**ASSIGNMENT**: The first line of the entries and each line after it, through the one that contains "The Microdot library", are to be duplicated exactly; no picture belongs in the copy.

[Data entries]
----------

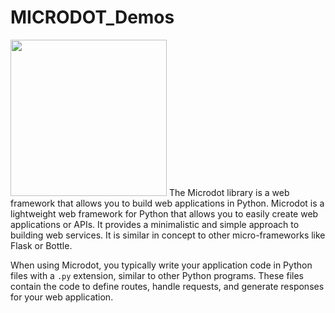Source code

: # MICRODOT_Demos
<img src="https://www.robot-italy.com/media/catalog/product/cache/3/image/d43192dcd82ea942982b4b1d2a6e2479/m/i/microdot_phat_5_of_7_1024x1024.jpg" width="250x">
The Microdot library is a web framework that allows you to build web applications in Python.
Microdot is a lightweight web framework for Python that allows you to easily create web applications or APIs. It provides a minimalistic and simple approach to building web services. It is similar in concept to other micro-frameworks like Flask or Bottle.


When using Microdot, you typically write your application code in Python files with a `.py` extension, similar to other Python programs. These files contain the code to define routes, handle requests, and generate responses for your web application.
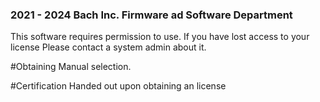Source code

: ### 2021 - 2024 Bach Inc. Firmware ad Software Department

This software requires permission to use. If you have lost access to your license Please contact a system admin about it.

#Obtaining
Manual selection.

#Certification
Handed out upon obtaining an license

----------

**SOLUTION**:
Source code

: # MICRODOT_Demos
<img src="https://www.robot-italy.com/media/catalog/product/cache/3/image/d43192dcd82ea942982b4b1d2a6e2479/m/i/microdot_phat_5_of_7_1024x1024.jpg" width="250x">
The Microdot library is a web framework that allows you to build web applications in Python.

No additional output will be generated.